Refiro sobretudo a enorme desfaçatez e prepotência de um primeiro-ministro que se arroga o direito de admoestar um jornal que não fez mais do que a sua obrigação, isto é, investigar e reunir um conjunto de dados que permitem levantar legítimas suspeitas sobre a actuação pública de uma das mais importantes figuras do Estado português.
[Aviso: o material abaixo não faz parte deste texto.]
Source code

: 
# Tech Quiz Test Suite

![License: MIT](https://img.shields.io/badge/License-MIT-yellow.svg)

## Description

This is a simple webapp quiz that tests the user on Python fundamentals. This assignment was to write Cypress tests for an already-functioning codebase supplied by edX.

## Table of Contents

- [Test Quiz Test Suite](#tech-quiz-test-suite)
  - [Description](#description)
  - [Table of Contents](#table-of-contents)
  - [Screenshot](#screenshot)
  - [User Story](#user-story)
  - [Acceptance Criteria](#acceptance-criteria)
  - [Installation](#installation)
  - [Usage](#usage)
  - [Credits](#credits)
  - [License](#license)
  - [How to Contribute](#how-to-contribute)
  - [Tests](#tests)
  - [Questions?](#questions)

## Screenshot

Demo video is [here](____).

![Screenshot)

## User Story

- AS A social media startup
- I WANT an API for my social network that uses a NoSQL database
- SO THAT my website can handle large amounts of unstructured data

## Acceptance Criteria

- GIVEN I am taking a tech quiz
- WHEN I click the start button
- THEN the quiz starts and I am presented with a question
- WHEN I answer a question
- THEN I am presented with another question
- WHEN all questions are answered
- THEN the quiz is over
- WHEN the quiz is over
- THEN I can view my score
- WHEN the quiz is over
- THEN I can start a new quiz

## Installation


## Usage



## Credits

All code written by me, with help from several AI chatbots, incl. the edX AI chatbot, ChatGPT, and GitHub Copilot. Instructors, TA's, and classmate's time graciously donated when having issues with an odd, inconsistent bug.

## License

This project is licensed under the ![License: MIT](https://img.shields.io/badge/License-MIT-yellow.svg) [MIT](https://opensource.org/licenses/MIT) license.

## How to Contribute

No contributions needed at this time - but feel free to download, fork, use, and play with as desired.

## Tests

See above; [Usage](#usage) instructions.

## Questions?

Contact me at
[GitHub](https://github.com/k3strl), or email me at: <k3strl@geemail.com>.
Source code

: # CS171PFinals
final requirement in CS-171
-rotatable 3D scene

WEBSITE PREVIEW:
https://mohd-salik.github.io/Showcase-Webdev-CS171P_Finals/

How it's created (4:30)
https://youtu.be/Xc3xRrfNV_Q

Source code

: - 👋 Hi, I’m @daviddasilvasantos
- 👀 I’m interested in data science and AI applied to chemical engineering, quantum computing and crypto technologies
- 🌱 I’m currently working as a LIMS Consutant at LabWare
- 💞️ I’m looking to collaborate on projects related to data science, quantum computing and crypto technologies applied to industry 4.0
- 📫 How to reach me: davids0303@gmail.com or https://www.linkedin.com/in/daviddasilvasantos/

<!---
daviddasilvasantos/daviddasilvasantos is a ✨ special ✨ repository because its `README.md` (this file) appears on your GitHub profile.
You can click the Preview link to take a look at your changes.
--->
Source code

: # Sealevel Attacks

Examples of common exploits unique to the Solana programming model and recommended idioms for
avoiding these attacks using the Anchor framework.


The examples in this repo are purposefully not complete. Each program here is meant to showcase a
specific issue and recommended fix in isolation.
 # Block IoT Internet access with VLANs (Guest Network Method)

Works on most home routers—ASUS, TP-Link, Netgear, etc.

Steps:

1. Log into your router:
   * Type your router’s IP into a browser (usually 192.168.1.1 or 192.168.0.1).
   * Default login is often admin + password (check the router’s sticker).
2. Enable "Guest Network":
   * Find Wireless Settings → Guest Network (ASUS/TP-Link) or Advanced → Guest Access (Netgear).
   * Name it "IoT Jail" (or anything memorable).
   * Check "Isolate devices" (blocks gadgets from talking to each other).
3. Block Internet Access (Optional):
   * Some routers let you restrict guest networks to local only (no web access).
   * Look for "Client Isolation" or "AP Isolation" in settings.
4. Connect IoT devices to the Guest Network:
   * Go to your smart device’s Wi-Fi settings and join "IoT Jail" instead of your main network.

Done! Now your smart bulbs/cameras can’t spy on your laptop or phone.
E ao tom verdadeiramente acintoso, misto de sarcasmo e mal contido despeito, com que a carta é escrita, com referências à interessantíssima agenda jornalística e aos exigentíssimos critérios do jornal Público, não esquecendo de sublinhar naquilo que constitui uma intolerável pressão governamental sobre um órgão de comunicação social a opção do Público por uma linha editorial que desistiu da ambição de um jornalismo de referência., fazendo lembrar o quem não está connosco está contra nós de outros tempos. É que, como disse a eurodeputada socialista Ana Gomes no seu blogue Causa Nossa (7/4/10), a referida carta de José Sócrates Será de engenheiro técnico. Não é de primeiro-ministro.